Last week, folks from DataONE gathered in Berkeley to discuss sustainability (new to DataONE? Read my post about it). Of course, lots of people are talking about sustainability in Berkeley, but this discussion focused on sustaining scientific data and its support systems. The truth is, no one wants to pay for data sustainability. Purchasing servers and software, and paying for IT personnel is not cheap. Given our current grim financial times, room in the budget is not likely to be made. So who should pay? Let’s first think about the different groups that might pay.
- Private foundations
- Public agencies (e.g., NSF, NIH)
- Professional societies and organizations
Although the NSF provides funds for organizations like DataONE to develop, they are not interested in funding “sustainability”. They are in the business of funding research, which means that come 2019 when NSF funding ends for DataONE, someone else is going to have to pick up the tab.

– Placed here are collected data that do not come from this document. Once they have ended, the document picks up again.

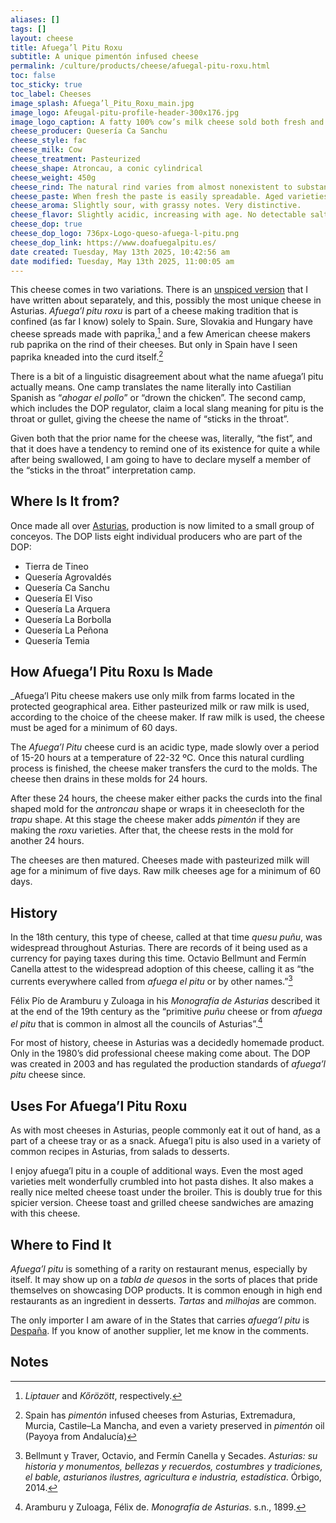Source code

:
 ```yaml
---
aliases: []
tags: []
layout: cheese
title: Afuega’l Pitu Roxu
subtitle: A unique pimentón infused cheese
permalink: /culture/products/cheese/afuegal-pitu-roxu.html
toc: false
toc_sticky: true
toc_label: Cheeses
image_splash: Afuega’l_Pitu_Roxu_main.jpg
image_logo: Afeugal-pitu-profile-header-300x176.jpg
image_logo_caption: A fatty 100% cow’s milk cheese sold both fresh and aged. Fresh is from pasteurized milk, aged is not.
cheese_producer: Quesería Ca Sanchu
cheese_style: fac
cheese_milk: Cow
cheese_treatment: Pasteurized
cheese_shape: Atroncau, a conic cylindrical
cheese_weight: 450g
cheese_rind: The natural rind varies from almost nonexistent to substantial depending on the age of the cheese. A reddish color from the added paprika.
cheese_paste: When fresh the paste is easily spreadable. Aged varieties have a very dense, crumbly paste.
cheese_aroma: Slightly sour, with grassy notes. Very distinctive.
cheese_flavor: Slightly acidic, increasing with age. No detectable salty notes, creamy and very dry. Slightly spicy notes from the pimentón, which accumulate.
cheese_dop: true
cheese_dop_logo: 736px-Logo-queso-afuega-l-pitu.png
cheese_dop_link: https://www.doafuegalpitu.es/
date created: Tuesday, May 13th 2025, 10:42:56 am
date modified: Tuesday, May 13th 2025, 11:00:05 am
---
```

This cheese comes in two variations. There is an [unspiced version](/culture/products/cheese/afuegal-pitu.html) that I have written about separately, and this, possibly the most unique cheese in Asturias. _Afuega’l pitu roxu_ is part of a cheese making tradition that is confined (as far I know) solely to Spain. Sure, Slovakia and Hungary have cheese spreads made with paprika,[^1] and a few American cheese makers rub paprika on the rind of their cheeses. But only in Spain have I seen paprika kneaded into the curd itself.[^2]

There is a bit of a linguistic disagreement about what the name afuega’l pitu actually means. One camp translates the name literally into Castilian Spanish as “_ahogar el pollo_” or “drown the chicken”. The second camp, which includes the DOP regulator, claim a local slang meaning for pitu is the throat or gullet, giving the cheese the name of “sticks in the throat”.

Given both that the prior name for the cheese was, literally, “the fist”, and that it does have a tendency to remind one of its existence for quite a while after being swallowed, I am going to have to declare myself a member of the “sticks in the throat” interpretation camp.

## Where Is It from?

Once made all over [Asturias](https://eatingasturias.com/wiki/Asturias "Asturias"), production is now limited to a small group of conceyos. The DOP lists eight individual producers who are part of the DOP:
- Tierra de Tineo
- Quesería Agrovaldés
- Quesería Ca Sanchu
- Quesería El Viso
- Quesería La Arquera
- Quesería La Borbolla
- Quesería La Peñona
- Quesería Temia
## How Afuega’l Pitu Roxu Is Made

_Afuega’l Pitu cheese makers use only milk from farms located in the protected geographical area. Either pasteurized milk or raw milk is used, according to the choice of the cheese maker. If raw milk is used, the cheese must be aged for a minimum of 60 days.

The _Afuega’l Pitu_ cheese curd is an acidic type, made slowly over a period of 15-20 hours at a temperature of 22-32 ºC. Once this natural curdling process is finished, the cheese maker transfers the curd to the molds. The cheese then drains in these molds for 24 hours.

After these 24 hours, the cheese maker either packs the curds into the final shaped mold for the _antroncau_ shape or wraps it in cheesecloth for the _trapu_ shape. At this stage the cheese maker adds _pimentón_ if they are making the _roxu_ varieties. After that, the cheese rests in the mold for another 24 hours.

The cheeses are then matured. Cheeses made with pasteurized milk will age for a minimum of five days. Raw milk cheeses age for a minimum of 60 days.

## History

In the 18th century, this type of cheese, called at that time _quesu puñu_, was widespread throughout Asturias. There are records of it being used as a currency for paying taxes during this time. Octavio Bellmunt and Fermín Canella attest to the widespread adoption of this cheese, calling it as “the currents everywhere called from _afuega el pitu_ or by other names.”[^3]

Félix Pío de Aramburu y Zuloaga in his _Monografía de Asturias_ described it at the end of the 19th century as the “primitive _puñu_ cheese or from _afuega el pitu_ that is common in almost all the councils of Asturias”.[^4]

For most of history, cheese in Asturias was a decidedly homemade product. Only in the 1980’s did professional cheese making come about. The DOP was created in 2003 and has regulated the production standards of _afuega’l pitu_ cheese since.

## Uses For Afuega’l Pitu Roxu

As with most cheeses in Asturias, people commonly eat it out of hand, as a part of a cheese tray or as a snack. Afuega’l pitu is also used in a variety of common recipes in Asturias, from salads to desserts.

I enjoy afuega’l pitu in a couple of additional ways. Even the most aged varieties melt wonderfully crumbled into hot pasta dishes. It also makes a really nice melted cheese toast under the broiler. This is doubly true for this spicier version. Cheese toast and grilled cheese sandwiches are amazing with this cheese.

## Where to Find It

_Afuega’l pitu_ is something of a rarity on restaurant menus, especially by itself. It may show up on a _tabla de quesos_ in the sorts of places that pride themselves on showcasing DOP products. It is common enough in high end restaurants as an ingredient in desserts. _Tartas_ and _milhojas_ are common.

The only importer I am aware of in the States that carries _afuega’l pitu_ is [Despaña](https://despanabrandfoods.com/collections/a7-cheese). If you know of another supplier, let me know in the comments.

## Notes

[^1]: _Liptauer_ and _Kőrözött_, respectively.
[^2]: Spain has _pimentón_ infused cheeses from Asturias, Extremadura, Murcia, Castile–La Mancha, and even a variety preserved in _pimentón_ oil (Payoya from Andalucía)
[^3]: Bellmunt y Traver, Octavio, and Fermín Canella y Secades. _Asturias: su historia y monumentos, bellezas y recuerdos, costumbres y tradiciones, el bable, asturianos ilustres, agricultura e industria, estadística_. Órbigo, 2014.
[^4]: Aramburu y Zuloaga, Félix de. _Monografía de Asturias_. s.n., 1899.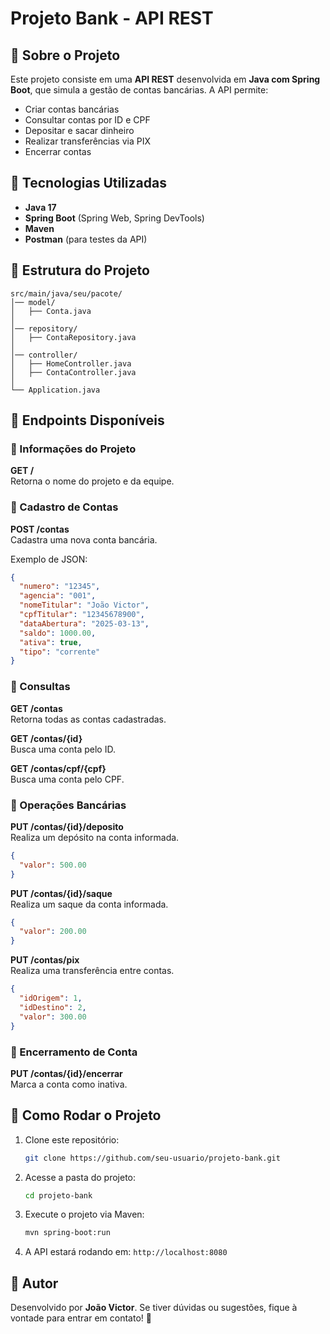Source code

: # Projeto Bank - API REST

## 📌 Sobre o Projeto
Este projeto consiste em uma **API REST** desenvolvida em **Java com Spring Boot**, que simula a gestão de contas bancárias. A API permite:
- Criar contas bancárias
- Consultar contas por ID e CPF
- Depositar e sacar dinheiro
- Realizar transferências via PIX
- Encerrar contas

## 🚀 Tecnologias Utilizadas
- **Java 17**
- **Spring Boot** (Spring Web, Spring DevTools)
- **Maven**
- **Postman** (para testes da API)

## 📂 Estrutura do Projeto
```
src/main/java/seu/pacote/
│── model/
│   ├── Conta.java
│
│── repository/
│   ├── ContaRepository.java
│
│── controller/
│   ├── HomeController.java
│   ├── ContaController.java
│
└── Application.java
```

## 📌 Endpoints Disponíveis

### 📍 Informações do Projeto
**GET /**  
Retorna o nome do projeto e da equipe.

### 📍 Cadastro de Contas
**POST /contas**  
Cadastra uma nova conta bancária.

Exemplo de JSON:
```json
{
  "numero": "12345",
  "agencia": "001",
  "nomeTitular": "João Victor",
  "cpfTitular": "12345678900",
  "dataAbertura": "2025-03-13",
  "saldo": 1000.00,
  "ativa": true,
  "tipo": "corrente"
}
```

### 📍 Consultas
**GET /contas**  
Retorna todas as contas cadastradas.

**GET /contas/{id}**  
Busca uma conta pelo ID.

**GET /contas/cpf/{cpf}**  
Busca uma conta pelo CPF.

### 📍 Operações Bancárias
**PUT /contas/{id}/deposito**  
Realiza um depósito na conta informada.
```json
{
  "valor": 500.00
}
```

**PUT /contas/{id}/saque**  
Realiza um saque da conta informada.
```json
{
  "valor": 200.00
}
```

**PUT /contas/pix**  
Realiza uma transferência entre contas.
```json
{
  "idOrigem": 1,
  "idDestino": 2,
  "valor": 300.00
}
```

### 📍 Encerramento de Conta
**PUT /contas/{id}/encerrar**  
Marca a conta como inativa.

## 🔧 Como Rodar o Projeto
1. Clone este repositório:
   ```sh
   git clone https://github.com/seu-usuario/projeto-bank.git
   ```
2. Acesse a pasta do projeto:
   ```sh
   cd projeto-bank
   ```
3. Execute o projeto via Maven:
   ```sh
   mvn spring-boot:run
   ```
4. A API estará rodando em: `http://localhost:8080`

## 📌 Autor
Desenvolvido por **João Victor**.
Se tiver dúvidas ou sugestões, fique à vontade para entrar em contato! 🚀
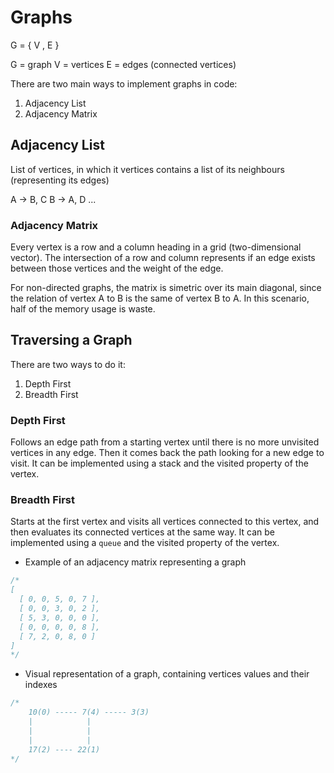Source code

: # Graphs

G = { V , E }

G = graph
V = vertices
E = edges (connected vertices)

There are two main ways to implement graphs in code:

1. Adjacency List
2. Adjacency Matrix

## Adjacency List

List of vertices, in which it vertices contains a list of its neighbours (representing its edges)

A -> B, C
B -> A, D
...

### Adjacency Matrix

Every vertex is a row and a column heading in a grid (two-dimensional vector). The intersection of a row and column represents if an edge exists between those vertices and the weight of the edge.

For non-directed graphs, the matrix is simetric over its main diagonal, since the relation of vertex A to B is the same of vertex B to A. In this scenario, half of the memory usage is waste.

## Traversing a Graph

There are two ways to do it:

1. Depth First
2. Breadth First

### Depth First

Follows an edge path from a starting vertex until there is no more unvisited vertices in any edge. Then it comes back the path looking for a new edge to visit. It can be implemented using a stack and the visited property of the vertex.

### Breadth First

Starts at the first vertex and visits all vertices connected to this vertex, and then evaluates its connected vertices at the same way. It can be implemented using a `queue` and the visited property of the vertex.

- Example of an adjacency matrix representing a graph

```js
/*
[
  [ 0, 0, 5, 0, 7 ],
  [ 0, 0, 3, 0, 2 ],
  [ 5, 3, 0, 0, 0 ],
  [ 0, 0, 0, 0, 8 ],
  [ 7, 2, 0, 8, 0 ]
]
*/
```

- Visual representation of a graph, containing vertices values and their indexes

```js
/*
    10(0) ----- 7(4) ----- 3(3)
    |            |
    |            |
    |            |
    17(2) ---- 22(1)
*/
```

Any researcher (including myself) will tell you that the thought of paying for data archiving and personnel is not appealing. Budgets are already tight in proposals (which have record low acceptance rates); combine that with the lack of clarity about data management and archiving costs, and researchers are not eager to take on sustainability.
Many researchers see data sustainability as the domain of their institutions: providing data management and archiving services in bulk to their faculty would allow institutions to both regulate how their researchers handle their data, and remove the guesswork and confusion for the researchers themselves. However with budget crises plaguing higher education due to rising costs and decreasing revenue, this is not a cost that institutions are likely to take on in the near future.
Lack of funds for critical data infrastructure is a systematic problem, and DataUp is no exception. Although we have funds to promote DataUp and publish our findings in the course of the project, we do not have funds to continue development. There is also the question of storage for datasets. Storage is not free, and we have not yet solved the problem of who will pay in the long term for storing data ingested into the ONEShare repository via DataUp.
Now that I’ve completed this post, it seems rather bleak. I am confident, however, that we have the right people working on the problem of data sustainability. It is certainly a critical piece in the current landscape of digital data.